Using evolutionary algorithms (EAs) to train neural networks is a mature research topic. Yao [4] provides a watershed review, while recent interesting practical examples are reported in [5] and [6]. It is generally found that EAs (or combinations of EAs and backpropogation) achieve better results than backpropogation [7] alone [2,4,5,6]. The system we use to evolve neural networks is quite similar algorithmically to EP-Net [8, 9], although we currently only evolve weights against a fixed topology.

3.1. NETWORK REPRESENTATION

The neural network representation used is based around a connection matrix and a weight vector. These two simple data structures are capable of representing networks with high levels of complexity (including recurrent and partially recurrent networks, although these are not investigated here). The simple network shown in figure 1 is used as an example to illustrate our encoding.

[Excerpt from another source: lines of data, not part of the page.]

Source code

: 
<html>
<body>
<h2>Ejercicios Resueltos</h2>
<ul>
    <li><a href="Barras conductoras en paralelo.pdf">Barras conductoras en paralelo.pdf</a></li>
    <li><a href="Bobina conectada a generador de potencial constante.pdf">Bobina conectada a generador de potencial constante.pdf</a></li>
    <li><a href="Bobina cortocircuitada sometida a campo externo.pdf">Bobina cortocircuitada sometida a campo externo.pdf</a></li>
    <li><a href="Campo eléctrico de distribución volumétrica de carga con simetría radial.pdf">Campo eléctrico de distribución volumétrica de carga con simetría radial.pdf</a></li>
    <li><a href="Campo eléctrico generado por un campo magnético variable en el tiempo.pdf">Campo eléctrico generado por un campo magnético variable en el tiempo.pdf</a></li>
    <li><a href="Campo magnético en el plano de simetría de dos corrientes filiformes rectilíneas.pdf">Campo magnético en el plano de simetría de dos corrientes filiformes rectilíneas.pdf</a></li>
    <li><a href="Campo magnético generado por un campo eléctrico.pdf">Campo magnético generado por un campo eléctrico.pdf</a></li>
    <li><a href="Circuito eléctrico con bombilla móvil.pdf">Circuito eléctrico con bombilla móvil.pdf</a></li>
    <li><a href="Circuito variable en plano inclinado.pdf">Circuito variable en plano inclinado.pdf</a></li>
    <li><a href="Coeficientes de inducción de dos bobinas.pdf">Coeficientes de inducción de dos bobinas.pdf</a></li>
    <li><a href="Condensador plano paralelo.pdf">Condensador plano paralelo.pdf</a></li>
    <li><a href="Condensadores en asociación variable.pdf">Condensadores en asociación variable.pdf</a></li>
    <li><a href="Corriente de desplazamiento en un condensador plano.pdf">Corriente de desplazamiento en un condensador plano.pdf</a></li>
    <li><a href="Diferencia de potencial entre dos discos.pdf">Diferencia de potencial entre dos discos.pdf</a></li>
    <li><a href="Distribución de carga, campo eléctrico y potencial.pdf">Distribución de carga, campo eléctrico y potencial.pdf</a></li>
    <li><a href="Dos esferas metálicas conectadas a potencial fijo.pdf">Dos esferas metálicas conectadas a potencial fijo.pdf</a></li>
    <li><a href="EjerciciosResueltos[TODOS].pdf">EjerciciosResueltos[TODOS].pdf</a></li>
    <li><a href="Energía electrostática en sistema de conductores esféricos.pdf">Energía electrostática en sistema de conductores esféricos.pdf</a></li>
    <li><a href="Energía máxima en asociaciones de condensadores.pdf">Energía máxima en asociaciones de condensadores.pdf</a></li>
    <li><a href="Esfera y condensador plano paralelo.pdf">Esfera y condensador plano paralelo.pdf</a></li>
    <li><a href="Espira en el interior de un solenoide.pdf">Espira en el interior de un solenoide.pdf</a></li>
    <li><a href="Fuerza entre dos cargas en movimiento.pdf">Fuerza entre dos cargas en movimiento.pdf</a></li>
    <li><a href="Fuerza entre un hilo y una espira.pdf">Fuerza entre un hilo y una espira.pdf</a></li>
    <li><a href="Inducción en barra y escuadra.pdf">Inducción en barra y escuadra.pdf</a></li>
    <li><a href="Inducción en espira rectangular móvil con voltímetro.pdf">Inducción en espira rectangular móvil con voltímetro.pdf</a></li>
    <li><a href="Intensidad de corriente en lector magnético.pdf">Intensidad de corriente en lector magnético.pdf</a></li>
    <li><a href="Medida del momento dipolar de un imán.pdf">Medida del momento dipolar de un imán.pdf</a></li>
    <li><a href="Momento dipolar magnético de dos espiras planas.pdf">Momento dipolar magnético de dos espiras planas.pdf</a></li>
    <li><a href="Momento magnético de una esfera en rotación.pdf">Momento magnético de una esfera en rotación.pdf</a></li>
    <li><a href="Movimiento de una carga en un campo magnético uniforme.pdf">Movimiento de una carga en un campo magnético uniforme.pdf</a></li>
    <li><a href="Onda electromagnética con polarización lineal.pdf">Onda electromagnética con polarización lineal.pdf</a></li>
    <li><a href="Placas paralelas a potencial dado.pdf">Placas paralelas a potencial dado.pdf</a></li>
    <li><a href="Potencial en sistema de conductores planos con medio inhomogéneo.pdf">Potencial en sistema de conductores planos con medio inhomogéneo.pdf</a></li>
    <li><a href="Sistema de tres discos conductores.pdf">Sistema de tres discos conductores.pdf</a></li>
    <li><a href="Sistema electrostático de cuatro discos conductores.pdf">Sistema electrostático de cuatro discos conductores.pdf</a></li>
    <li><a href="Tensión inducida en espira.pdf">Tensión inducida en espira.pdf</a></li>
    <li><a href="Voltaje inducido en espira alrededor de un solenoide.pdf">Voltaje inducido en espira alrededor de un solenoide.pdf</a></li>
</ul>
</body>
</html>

Figure 1: A simple neural network model with 6 neurons (N0 to N5) and 8 weights (W0 to W7)

We use four different types of neuron in our model. Inputs are simple placeholders for values to be input. Outputs are similarly placeholders and have no activation function, and can receive only one incoming connection, the weight value of which is set to 1. Bias neurons have a constant output value of 1 and cannot accept incoming connections. Finally, sigmoid (or hidden) neurons are standard neurons with a sigmoid activation function.

0 / 1 / 2 / 3 / 4 / 5
0 / x / x / x / x / x / x
1 / x / x / x / x / x / x
2 / x / x / x / x / x / x
3 / 0 / 1 / 2 / x / x / x
4 / 3 / 4 / 5 / 6 / x / x
5 / x / x / x / x / 7 / x

Table 1: An example connection matrix.